Source texts of formatted documents
----------------------------------------

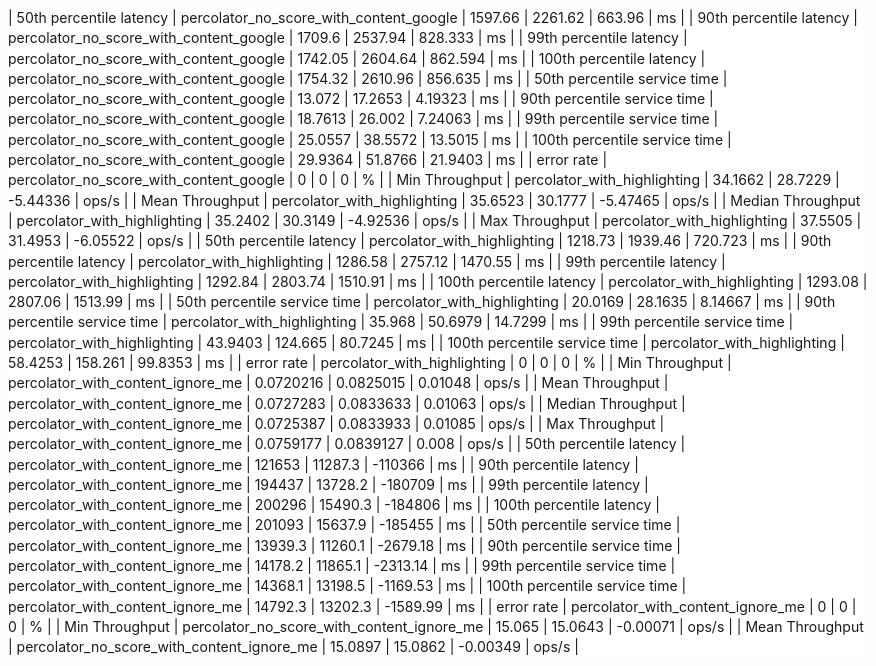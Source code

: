 |                                       50th percentile latency |    percolator_no_score_with_content_google |     1597.66 |     2261.62 |   663.96 |     ms |
|                                       90th percentile latency |    percolator_no_score_with_content_google |      1709.6 |     2537.94 |  828.333 |     ms |
|                                       99th percentile latency |    percolator_no_score_with_content_google |     1742.05 |     2604.64 |  862.594 |     ms |
|                                      100th percentile latency |    percolator_no_score_with_content_google |     1754.32 |     2610.96 |  856.635 |     ms |
|                                  50th percentile service time |    percolator_no_score_with_content_google |      13.072 |     17.2653 |  4.19323 |     ms |
|                                  90th percentile service time |    percolator_no_score_with_content_google |     18.7613 |      26.002 |  7.24063 |     ms |
|                                  99th percentile service time |    percolator_no_score_with_content_google |     25.0557 |     38.5572 |  13.5015 |     ms |
|                                 100th percentile service time |    percolator_no_score_with_content_google |     29.9364 |     51.8766 |  21.9403 |     ms |
|                                                    error rate |    percolator_no_score_with_content_google |           0 |           0 |        0 |      % |
|                                                Min Throughput |               percolator_with_highlighting |     34.1662 |     28.7229 | -5.44336 |  ops/s |
|                                               Mean Throughput |               percolator_with_highlighting |     35.6523 |     30.1777 | -5.47465 |  ops/s |
|                                             Median Throughput |               percolator_with_highlighting |     35.2402 |     30.3149 | -4.92536 |  ops/s |
|                                                Max Throughput |               percolator_with_highlighting |     37.5505 |     31.4953 | -6.05522 |  ops/s |
|                                       50th percentile latency |               percolator_with_highlighting |     1218.73 |     1939.46 |  720.723 |     ms |
|                                       90th percentile latency |               percolator_with_highlighting |     1286.58 |     2757.12 |  1470.55 |     ms |
|                                       99th percentile latency |               percolator_with_highlighting |     1292.84 |     2803.74 |  1510.91 |     ms |
|                                      100th percentile latency |               percolator_with_highlighting |     1293.08 |     2807.06 |  1513.99 |     ms |
|                                  50th percentile service time |               percolator_with_highlighting |     20.0169 |     28.1635 |  8.14667 |     ms |
|                                  90th percentile service time |               percolator_with_highlighting |      35.968 |     50.6979 |  14.7299 |     ms |
|                                  99th percentile service time |               percolator_with_highlighting |     43.9403 |     124.665 |  80.7245 |     ms |
|                                 100th percentile service time |               percolator_with_highlighting |     58.4253 |     158.261 |  99.8353 |     ms |
|                                                    error rate |               percolator_with_highlighting |           0 |           0 |        0 |      % |
|                                                Min Throughput |          percolator_with_content_ignore_me |   0.0720216 |   0.0825015 |  0.01048 |  ops/s |
|                                               Mean Throughput |          percolator_with_content_ignore_me |   0.0727283 |   0.0833633 |  0.01063 |  ops/s |
|                                             Median Throughput |          percolator_with_content_ignore_me |   0.0725387 |   0.0833933 |  0.01085 |  ops/s |
|                                                Max Throughput |          percolator_with_content_ignore_me |   0.0759177 |   0.0839127 |    0.008 |  ops/s |
|                                       50th percentile latency |          percolator_with_content_ignore_me |      121653 |     11287.3 |  -110366 |     ms |
|                                       90th percentile latency |          percolator_with_content_ignore_me |      194437 |     13728.2 |  -180709 |     ms |
|                                       99th percentile latency |          percolator_with_content_ignore_me |      200296 |     15490.3 |  -184806 |     ms |
|                                      100th percentile latency |          percolator_with_content_ignore_me |      201093 |     15637.9 |  -185455 |     ms |
|                                  50th percentile service time |          percolator_with_content_ignore_me |     13939.3 |     11260.1 | -2679.18 |     ms |
|                                  90th percentile service time |          percolator_with_content_ignore_me |     14178.2 |     11865.1 | -2313.14 |     ms |
|                                  99th percentile service time |          percolator_with_content_ignore_me |     14368.1 |     13198.5 | -1169.53 |     ms |
|                                 100th percentile service time |          percolator_with_content_ignore_me |     14792.3 |     13202.3 | -1589.99 |     ms |
|                                                    error rate |          percolator_with_content_ignore_me |           0 |           0 |        0 |      % |
|                                                Min Throughput | percolator_no_score_with_content_ignore_me |      15.065 |     15.0643 | -0.00071 |  ops/s |
|                                               Mean Throughput | percolator_no_score_with_content_ignore_me |     15.0897 |     15.0862 | -0.00349 |  ops/s |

----------------------------------------

• _Your assignment_:
Only lines holding the string "rate" are wanted; gather each one from the entries above.

• _Answer for this exercise_:
|                                                    error rate |    percolator_no_score_with_content_google |           0 |           0 |        0 |      % |
|                                                    error rate |               percolator_with_highlighting |           0 |           0 |        0 |      % |
|                                                    error rate |          percolator_with_content_ignore_me |           0 |           0 |        0 |      % |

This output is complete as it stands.